With the growing human populations, complex human life styles and novel needs of the 21st century humans, the conservation biologists and the society are in a very challenging position to minimise the loss of biodiversity and ensure its sustainability. Therefore, identifying these challenges and finding methods to overcome them are important in order to make conservation a reality. 

Sunday, February 21, 2016

Exploring the diversity of odonates: Are we done?

Among the billions of life forms around us, odonates or dragonflies and damselflies have been occupying only a small fraction of it with around 6,000 species currently known to science. The systematic study of odonates began with the birth of Linnaean taxonomy in 1758 and biologists and naturalists have been describing odonates around the world and assigning names for these species. 
So, after the 257 years, where do we stand now? 
Naming a species is the basic requirement in order to truly appreciate it and conserve it.
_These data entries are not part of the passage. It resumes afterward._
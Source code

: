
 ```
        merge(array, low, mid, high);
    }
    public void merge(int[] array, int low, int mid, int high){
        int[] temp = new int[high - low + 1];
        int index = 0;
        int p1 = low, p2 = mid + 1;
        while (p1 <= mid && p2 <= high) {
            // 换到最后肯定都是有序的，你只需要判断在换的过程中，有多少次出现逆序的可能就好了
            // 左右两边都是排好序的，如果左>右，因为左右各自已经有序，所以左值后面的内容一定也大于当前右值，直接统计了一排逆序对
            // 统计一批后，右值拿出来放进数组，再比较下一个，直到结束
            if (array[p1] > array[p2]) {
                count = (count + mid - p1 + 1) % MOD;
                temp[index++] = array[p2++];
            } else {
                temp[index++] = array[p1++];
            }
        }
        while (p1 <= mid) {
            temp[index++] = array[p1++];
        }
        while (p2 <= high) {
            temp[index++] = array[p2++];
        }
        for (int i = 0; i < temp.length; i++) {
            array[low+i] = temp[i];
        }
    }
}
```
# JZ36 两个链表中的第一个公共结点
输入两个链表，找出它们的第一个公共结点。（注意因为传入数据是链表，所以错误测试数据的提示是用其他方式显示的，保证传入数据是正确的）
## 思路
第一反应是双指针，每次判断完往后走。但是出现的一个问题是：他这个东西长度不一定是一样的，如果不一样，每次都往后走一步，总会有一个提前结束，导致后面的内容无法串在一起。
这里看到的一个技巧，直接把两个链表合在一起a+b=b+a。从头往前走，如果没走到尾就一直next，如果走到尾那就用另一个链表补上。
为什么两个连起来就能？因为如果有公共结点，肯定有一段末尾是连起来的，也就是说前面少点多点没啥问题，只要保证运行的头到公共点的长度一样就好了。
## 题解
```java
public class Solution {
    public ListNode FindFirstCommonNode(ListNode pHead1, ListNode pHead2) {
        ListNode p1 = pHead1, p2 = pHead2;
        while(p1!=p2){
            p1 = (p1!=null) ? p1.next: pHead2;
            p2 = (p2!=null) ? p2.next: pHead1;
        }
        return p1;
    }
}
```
Without giving a name to a species you can not study it, assess it for its conservation value or even discuss it. As odonates are wonderfully colourful, attractive, active, usually diurnal and comparatively large bodied insects, one might think that we already know enough of them after centuries of systematic studies and exploration. 
However, questioning this view, 60 new species of odonates were described from the continent of Africa by a single paper authored by K. D. B. Dijkstra, J. Kippings and N. Mézière just at the end of 2015. If you think about the total number of odonates known from around the world, this has increased the number of species from around 1% single handedly. A very interesting fact regarding these discoveries is that all of them have been made in the field, not inside a lab while studying the molecules. And some of them were not made from remote jungles but from places no one has cared to look intentionally before. 
The important point is, if that many African species were yet unknown to science until the last year, how many undescribed species might be there in the other regions? Especially, in the hottest biodiversity hotspots around the globe, including Madagascar, Indo-Burma, Sundaland, Philippines, Atlantic forests in Brazil and Western Ghats/Sri Lanka. 
As a biologist working in Sri Lanka I am well aware that only seven new species and two new subspecies have been described from Sri Lanka since the year 2000. According to the odonata checklist published by K. A. Subramanian in 2014 and a recent paper by C. G. Kiran, S. Kalesh and K. Kunte, this number is only six species in the whole of India with only two in the Western Ghats.

So, are we done? No, not even close.

You can read the interesting facts about the new discoveries from Africa here. 

Bedjanič, M., van der Poorten, N., Coniff, K. and Salamun, A. 2014. Dragonfly Fauna of Sri Lanka: distribution and biology with threat status of its endemics. Pensoft, Sofia. 321 pp.

Kiran, C.G., S. Kalesh & K. Kunte (2015). A new species of damselfly, Protosticta ponmudiensis (Odonata: Zygoptera: Platystictidae) from Ponmudi Hills in the Western Ghats of India. Journal of Threatened Taxa 7(5): 7146–7151; 

Klaas-Douwe B. Dijkstra, Jens Kipping & Nicolas Mézière (2015). Sixty new dragonfly and damselfly species from Africa (Odonata). Odonatologica 44: 447-607.

Subramanian, K.A. (2014). A Checklist of Odonata of India. Zoological Survey of India, Kolkata.